Stocks fell on Wednesday, threatening to end a string of gains, after Fitch Ratings cut Portugal's credit rating on deficit concerns in the latest sign of worsening sovereign debt problems in Europe.

The three major U.S. stock indexes slightly added to the session's losses after a weak auction of five-year U.S. Treasury notes.

Portugal's rating was lowered by one notch to AA-minus as diplomats said euro zone countries have not yet agreed on a safety net for heavily indebted Greece. Government debt problems in several European countries have weighed on markets for weeks.

The fear is that these issues spread from Portugal and Greece to other countries in the region, said Alan Lancz, president of an investment advisory firm in Toledo, Ohio.

There aren't any catalysts to keep us higher after the recent gains we've had, and investors are asking what's the next shoe to drop? What's the next country to fall?

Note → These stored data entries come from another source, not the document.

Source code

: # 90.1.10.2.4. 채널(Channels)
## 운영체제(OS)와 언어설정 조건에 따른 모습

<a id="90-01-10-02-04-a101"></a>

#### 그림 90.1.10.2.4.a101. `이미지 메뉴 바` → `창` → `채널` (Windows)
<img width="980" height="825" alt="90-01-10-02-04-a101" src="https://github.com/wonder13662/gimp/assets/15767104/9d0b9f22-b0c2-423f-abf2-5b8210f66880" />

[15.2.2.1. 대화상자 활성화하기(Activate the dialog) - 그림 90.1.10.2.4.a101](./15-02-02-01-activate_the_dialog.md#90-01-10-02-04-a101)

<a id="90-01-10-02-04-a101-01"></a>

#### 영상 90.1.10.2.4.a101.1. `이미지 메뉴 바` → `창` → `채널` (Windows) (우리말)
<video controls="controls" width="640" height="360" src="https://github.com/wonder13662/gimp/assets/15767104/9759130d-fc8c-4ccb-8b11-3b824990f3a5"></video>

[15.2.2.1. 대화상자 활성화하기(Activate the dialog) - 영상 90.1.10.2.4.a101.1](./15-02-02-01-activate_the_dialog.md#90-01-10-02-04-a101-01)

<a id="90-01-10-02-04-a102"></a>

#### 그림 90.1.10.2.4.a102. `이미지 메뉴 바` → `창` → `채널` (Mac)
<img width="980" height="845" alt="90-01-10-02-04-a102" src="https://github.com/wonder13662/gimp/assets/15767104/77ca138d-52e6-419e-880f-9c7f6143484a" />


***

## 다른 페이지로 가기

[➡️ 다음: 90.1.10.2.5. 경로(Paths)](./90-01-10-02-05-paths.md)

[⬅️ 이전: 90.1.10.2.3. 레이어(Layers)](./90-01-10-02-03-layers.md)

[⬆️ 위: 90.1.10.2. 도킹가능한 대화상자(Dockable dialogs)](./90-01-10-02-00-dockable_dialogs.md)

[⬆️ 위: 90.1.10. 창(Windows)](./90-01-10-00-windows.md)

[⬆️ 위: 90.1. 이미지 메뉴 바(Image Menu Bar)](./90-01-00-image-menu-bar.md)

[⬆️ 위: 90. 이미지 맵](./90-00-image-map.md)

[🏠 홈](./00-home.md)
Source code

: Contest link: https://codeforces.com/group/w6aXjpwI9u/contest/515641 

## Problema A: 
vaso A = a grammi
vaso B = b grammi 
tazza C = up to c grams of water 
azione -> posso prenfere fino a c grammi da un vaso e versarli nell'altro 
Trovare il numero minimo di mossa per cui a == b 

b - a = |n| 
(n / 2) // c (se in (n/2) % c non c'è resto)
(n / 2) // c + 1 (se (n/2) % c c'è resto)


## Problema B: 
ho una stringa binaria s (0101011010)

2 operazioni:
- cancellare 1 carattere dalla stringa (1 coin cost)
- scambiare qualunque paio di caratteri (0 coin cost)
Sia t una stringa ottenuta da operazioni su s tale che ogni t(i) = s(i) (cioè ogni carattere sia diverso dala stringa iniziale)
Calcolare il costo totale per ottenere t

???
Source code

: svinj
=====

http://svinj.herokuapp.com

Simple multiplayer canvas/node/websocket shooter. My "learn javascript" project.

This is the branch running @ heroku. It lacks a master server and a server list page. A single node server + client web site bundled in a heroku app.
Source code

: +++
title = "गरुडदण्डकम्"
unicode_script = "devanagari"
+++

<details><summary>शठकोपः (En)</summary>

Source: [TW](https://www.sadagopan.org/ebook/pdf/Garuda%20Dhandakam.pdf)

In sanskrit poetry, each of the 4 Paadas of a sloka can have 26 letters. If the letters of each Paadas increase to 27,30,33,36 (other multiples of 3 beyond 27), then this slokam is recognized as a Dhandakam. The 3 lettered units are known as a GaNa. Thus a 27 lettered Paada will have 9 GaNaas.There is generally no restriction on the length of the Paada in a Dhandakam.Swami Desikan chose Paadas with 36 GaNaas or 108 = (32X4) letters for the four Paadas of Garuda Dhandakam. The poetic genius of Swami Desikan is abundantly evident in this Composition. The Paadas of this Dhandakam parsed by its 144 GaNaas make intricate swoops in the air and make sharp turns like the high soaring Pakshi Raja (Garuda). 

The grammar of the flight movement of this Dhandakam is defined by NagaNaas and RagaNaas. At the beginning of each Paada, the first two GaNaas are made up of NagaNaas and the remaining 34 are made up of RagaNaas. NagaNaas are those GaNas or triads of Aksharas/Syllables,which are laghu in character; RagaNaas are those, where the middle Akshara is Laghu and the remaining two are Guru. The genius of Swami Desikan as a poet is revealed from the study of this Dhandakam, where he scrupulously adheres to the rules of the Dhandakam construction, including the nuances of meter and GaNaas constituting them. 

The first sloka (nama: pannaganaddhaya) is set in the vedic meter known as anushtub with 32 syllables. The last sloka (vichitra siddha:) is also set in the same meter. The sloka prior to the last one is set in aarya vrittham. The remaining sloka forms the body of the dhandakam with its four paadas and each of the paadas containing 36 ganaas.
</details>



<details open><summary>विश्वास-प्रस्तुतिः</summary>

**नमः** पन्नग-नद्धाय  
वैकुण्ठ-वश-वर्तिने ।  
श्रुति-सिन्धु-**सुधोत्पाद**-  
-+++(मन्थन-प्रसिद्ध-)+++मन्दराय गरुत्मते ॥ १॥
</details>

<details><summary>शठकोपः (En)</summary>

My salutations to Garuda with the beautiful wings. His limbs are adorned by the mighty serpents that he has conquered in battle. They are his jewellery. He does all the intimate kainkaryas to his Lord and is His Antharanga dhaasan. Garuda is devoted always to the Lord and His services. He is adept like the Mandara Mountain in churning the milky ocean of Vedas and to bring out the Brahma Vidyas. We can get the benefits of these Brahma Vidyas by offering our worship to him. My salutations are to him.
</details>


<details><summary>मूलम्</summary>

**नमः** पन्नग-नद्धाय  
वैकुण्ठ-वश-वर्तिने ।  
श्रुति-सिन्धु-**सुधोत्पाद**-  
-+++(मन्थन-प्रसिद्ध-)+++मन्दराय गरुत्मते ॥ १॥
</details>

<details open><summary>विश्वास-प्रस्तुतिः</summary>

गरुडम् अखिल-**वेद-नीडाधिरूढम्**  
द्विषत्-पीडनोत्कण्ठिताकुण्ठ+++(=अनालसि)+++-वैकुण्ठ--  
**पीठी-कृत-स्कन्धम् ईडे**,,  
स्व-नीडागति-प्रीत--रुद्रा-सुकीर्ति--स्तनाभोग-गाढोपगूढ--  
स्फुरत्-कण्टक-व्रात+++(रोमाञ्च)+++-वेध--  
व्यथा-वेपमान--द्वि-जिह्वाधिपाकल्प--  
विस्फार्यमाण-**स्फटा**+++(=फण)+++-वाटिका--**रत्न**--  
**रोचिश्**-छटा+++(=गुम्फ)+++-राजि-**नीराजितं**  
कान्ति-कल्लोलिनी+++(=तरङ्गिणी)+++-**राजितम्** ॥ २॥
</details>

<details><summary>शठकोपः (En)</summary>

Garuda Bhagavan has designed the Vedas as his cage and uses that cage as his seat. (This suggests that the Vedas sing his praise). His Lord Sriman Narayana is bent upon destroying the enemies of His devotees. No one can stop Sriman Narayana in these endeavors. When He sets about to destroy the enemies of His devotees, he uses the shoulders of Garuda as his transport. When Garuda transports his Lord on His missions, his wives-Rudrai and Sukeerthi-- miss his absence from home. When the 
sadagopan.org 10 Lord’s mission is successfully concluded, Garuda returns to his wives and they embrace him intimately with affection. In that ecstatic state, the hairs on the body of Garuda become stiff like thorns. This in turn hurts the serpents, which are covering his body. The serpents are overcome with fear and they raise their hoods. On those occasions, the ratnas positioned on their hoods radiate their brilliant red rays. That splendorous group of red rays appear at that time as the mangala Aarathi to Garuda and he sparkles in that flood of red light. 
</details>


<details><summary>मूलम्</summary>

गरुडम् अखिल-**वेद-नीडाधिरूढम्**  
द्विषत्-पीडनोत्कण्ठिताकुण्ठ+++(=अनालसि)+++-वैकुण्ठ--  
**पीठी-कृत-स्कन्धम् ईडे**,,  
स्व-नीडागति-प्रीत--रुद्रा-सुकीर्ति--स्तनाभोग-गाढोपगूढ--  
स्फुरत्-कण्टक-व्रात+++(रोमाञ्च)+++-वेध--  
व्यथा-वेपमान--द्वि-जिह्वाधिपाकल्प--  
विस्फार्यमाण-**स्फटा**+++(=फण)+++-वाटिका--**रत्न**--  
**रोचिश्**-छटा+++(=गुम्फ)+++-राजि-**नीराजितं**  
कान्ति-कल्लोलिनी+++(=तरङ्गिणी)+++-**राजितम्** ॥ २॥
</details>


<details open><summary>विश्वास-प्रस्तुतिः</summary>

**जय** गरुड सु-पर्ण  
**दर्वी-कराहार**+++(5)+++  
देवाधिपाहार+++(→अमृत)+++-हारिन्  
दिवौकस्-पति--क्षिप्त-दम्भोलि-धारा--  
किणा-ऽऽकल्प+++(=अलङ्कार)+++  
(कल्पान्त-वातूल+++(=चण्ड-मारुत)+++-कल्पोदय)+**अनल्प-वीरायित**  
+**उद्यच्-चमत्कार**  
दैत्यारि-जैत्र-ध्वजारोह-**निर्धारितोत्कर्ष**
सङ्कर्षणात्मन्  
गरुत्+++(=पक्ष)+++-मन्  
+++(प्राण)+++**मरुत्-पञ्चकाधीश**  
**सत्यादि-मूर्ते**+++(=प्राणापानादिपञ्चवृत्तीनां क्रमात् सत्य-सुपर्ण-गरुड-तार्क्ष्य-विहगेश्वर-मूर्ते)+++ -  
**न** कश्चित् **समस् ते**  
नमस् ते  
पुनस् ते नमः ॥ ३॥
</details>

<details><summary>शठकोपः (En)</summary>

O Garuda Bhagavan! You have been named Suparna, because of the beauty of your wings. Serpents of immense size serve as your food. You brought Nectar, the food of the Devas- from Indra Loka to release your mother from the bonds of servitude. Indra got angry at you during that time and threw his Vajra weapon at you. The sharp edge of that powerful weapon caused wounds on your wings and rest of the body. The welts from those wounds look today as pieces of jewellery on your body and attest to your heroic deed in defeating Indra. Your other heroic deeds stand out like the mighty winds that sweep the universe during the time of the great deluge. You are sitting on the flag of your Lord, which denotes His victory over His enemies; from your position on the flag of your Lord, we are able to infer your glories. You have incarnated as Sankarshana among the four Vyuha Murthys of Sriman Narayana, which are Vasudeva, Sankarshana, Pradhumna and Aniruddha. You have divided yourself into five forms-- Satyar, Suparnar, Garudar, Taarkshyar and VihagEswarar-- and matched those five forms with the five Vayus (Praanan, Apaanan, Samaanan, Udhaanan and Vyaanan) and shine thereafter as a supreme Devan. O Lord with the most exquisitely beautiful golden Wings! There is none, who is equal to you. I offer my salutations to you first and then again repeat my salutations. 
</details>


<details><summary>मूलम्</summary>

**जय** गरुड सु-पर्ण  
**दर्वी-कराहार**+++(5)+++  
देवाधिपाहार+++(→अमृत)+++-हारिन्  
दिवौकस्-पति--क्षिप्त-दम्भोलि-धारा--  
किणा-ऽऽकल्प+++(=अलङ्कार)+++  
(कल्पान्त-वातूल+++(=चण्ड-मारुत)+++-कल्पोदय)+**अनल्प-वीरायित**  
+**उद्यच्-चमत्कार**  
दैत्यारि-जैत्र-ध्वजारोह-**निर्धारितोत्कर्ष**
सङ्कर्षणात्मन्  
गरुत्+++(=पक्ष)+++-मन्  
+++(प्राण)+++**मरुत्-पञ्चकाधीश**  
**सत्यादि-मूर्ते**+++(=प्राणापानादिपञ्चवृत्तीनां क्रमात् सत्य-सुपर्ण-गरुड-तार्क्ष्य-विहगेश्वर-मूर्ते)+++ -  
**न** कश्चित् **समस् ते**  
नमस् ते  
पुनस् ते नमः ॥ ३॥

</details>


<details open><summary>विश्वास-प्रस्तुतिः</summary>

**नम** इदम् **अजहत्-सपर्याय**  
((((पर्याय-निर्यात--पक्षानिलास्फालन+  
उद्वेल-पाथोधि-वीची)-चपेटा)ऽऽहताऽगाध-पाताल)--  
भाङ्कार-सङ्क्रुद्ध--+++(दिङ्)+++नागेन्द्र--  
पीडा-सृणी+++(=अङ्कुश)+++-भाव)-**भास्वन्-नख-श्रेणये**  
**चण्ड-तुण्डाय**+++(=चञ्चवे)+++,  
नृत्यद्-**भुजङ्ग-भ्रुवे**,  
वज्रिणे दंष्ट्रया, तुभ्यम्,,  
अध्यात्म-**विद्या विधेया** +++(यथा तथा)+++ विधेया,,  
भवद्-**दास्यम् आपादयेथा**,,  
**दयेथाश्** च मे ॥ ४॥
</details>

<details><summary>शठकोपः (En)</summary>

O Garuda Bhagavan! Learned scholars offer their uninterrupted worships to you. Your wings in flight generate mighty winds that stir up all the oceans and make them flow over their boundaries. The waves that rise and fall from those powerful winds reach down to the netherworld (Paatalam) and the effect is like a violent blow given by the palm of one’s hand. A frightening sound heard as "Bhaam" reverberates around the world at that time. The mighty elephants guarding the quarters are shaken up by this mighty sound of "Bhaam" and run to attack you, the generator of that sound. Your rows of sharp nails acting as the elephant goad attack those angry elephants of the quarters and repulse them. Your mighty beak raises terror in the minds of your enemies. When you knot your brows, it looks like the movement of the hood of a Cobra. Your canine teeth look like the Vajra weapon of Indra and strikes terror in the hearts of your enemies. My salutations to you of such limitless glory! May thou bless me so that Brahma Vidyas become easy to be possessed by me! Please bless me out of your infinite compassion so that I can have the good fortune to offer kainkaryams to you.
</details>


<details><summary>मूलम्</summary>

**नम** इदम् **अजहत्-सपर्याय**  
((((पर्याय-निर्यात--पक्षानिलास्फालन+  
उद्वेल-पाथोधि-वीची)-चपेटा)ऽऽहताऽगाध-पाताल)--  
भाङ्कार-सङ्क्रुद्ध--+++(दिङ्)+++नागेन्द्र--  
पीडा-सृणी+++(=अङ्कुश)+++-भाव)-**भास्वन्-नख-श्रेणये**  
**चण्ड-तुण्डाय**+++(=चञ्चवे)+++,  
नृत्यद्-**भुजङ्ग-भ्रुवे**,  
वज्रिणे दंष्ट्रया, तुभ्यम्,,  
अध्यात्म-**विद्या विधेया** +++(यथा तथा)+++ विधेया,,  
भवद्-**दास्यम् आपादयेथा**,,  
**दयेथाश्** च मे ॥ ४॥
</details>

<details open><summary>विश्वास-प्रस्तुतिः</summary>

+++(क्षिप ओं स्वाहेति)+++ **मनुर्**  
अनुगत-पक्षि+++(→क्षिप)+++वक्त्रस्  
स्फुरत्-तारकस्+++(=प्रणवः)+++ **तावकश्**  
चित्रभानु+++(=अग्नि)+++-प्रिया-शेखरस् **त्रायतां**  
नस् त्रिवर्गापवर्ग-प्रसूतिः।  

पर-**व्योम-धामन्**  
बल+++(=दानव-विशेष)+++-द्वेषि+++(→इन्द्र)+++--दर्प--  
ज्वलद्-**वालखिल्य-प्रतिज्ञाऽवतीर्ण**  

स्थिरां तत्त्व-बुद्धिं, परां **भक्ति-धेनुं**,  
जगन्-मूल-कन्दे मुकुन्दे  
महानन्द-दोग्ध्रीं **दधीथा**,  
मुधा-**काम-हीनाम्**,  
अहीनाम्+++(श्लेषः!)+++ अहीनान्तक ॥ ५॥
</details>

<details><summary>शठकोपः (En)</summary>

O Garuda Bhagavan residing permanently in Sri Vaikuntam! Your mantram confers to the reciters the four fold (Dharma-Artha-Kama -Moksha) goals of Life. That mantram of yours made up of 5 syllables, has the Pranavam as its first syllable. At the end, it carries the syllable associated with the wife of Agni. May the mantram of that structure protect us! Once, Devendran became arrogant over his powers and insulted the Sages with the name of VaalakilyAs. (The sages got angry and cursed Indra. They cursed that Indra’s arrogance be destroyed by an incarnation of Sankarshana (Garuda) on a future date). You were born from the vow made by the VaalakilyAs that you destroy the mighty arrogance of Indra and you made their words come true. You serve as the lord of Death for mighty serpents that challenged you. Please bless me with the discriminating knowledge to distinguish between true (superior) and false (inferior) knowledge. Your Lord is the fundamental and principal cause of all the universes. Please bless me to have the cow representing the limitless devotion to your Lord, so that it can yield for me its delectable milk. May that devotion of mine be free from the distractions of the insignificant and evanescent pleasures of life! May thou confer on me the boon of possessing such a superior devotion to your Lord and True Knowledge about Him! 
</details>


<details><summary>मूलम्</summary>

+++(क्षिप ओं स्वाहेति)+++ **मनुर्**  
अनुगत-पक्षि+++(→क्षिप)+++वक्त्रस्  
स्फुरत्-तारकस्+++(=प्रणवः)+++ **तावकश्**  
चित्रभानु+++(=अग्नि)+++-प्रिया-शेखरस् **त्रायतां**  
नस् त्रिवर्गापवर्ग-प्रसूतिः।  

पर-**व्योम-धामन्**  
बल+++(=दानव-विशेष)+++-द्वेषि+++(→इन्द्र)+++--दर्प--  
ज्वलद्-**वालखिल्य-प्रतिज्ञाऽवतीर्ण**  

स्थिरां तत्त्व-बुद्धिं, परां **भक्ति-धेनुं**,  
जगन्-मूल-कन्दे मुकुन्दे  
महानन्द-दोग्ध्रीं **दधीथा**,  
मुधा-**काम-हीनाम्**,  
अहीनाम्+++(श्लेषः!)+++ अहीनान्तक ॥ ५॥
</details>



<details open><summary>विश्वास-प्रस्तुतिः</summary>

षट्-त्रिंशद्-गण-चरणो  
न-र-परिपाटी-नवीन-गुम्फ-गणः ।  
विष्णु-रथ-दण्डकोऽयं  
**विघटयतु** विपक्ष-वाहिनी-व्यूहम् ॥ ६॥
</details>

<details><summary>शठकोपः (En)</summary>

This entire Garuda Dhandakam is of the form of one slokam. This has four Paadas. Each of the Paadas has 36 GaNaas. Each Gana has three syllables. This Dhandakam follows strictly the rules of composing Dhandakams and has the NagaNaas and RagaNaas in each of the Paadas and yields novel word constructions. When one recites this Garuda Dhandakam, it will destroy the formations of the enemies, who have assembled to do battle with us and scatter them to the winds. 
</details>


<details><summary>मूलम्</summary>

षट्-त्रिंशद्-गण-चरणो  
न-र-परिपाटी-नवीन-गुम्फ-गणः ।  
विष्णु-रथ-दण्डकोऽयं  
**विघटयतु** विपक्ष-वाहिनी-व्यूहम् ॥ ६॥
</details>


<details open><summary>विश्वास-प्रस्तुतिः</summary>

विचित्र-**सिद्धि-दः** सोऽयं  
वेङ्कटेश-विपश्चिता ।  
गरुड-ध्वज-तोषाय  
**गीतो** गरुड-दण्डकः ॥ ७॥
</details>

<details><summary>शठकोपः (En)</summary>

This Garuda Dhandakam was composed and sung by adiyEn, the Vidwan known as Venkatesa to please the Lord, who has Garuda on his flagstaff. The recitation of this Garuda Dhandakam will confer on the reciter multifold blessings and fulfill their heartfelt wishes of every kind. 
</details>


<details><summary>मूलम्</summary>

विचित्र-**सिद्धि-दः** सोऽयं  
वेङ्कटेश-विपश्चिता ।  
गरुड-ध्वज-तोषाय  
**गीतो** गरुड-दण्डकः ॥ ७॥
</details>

The Dow Jones industrial average <.DJI> was down 44.37 points, or 0.41 percent, at 10,844.46. The Standard & Poor's 500 Index <.SPX> was down 5.72 points, or 0.49 percent, at 1,168.45. The Nasdaq Composite Index <.IXIC> was down 14.24 points, or 0.59 percent, at 2,401.00.

The downgrade pushed the dollar up against the euro, which in turn pressured commodities. May crude futures lost 1.5 percent to $80.66 per barrel, while Chevron Corp was one of the top drags on the Dow, off 1 percent to $74.03.

Crude oil was also weighed down as U.S. inventories rose nearly five times more than expected last week, a bearish sign for demand.

Before the weak Treasury note auction, the Dow and the S&P 500 were each down about 0.2 percent, while the Nasdaq was down about 0.4 percent.

Limiting losses in the Dow was Boeing Co , the index's top boost, which rose 0.7 percent to $72.69 after Macquarie Research upgraded the stock on prospects for improved revenue.

Bank of America Corp was the Dow's top percentage gainer, rising 2.4 percent to $17.55 after it said it plans to offer about $3 billion in loan forgiveness to about 45,000 troubled homeowners in an effort to prevent foreclosures when home values drop sharply below the amount owed.

The biggest drag on the Nasdaq was Genzyme Corp , which fell 6.3 percent to $55.39 after it said the U.S. Food and Drug Administration will take enforcement action at one of its plants. Genzyme makes drugs to treat rare and chronic diseases.

Data released earlier in the day sent mixed signals about the economy, with new home sales unexpectedly falling to a record low in February but new orders for durable manufactured goods rising for a third straight month in February.

We've gotten several better-than-expected data points recently, which makes the home sales especially disappointing, Lancz said. That record low is just adding to the lack of buyers.

The session's declines follow the market's push to 18-month highs on Tuesday, with the Dow racking up a 10th day of gains out of the past 11 sessions.

For the month so far, the S&P 500 is up about 6 percent.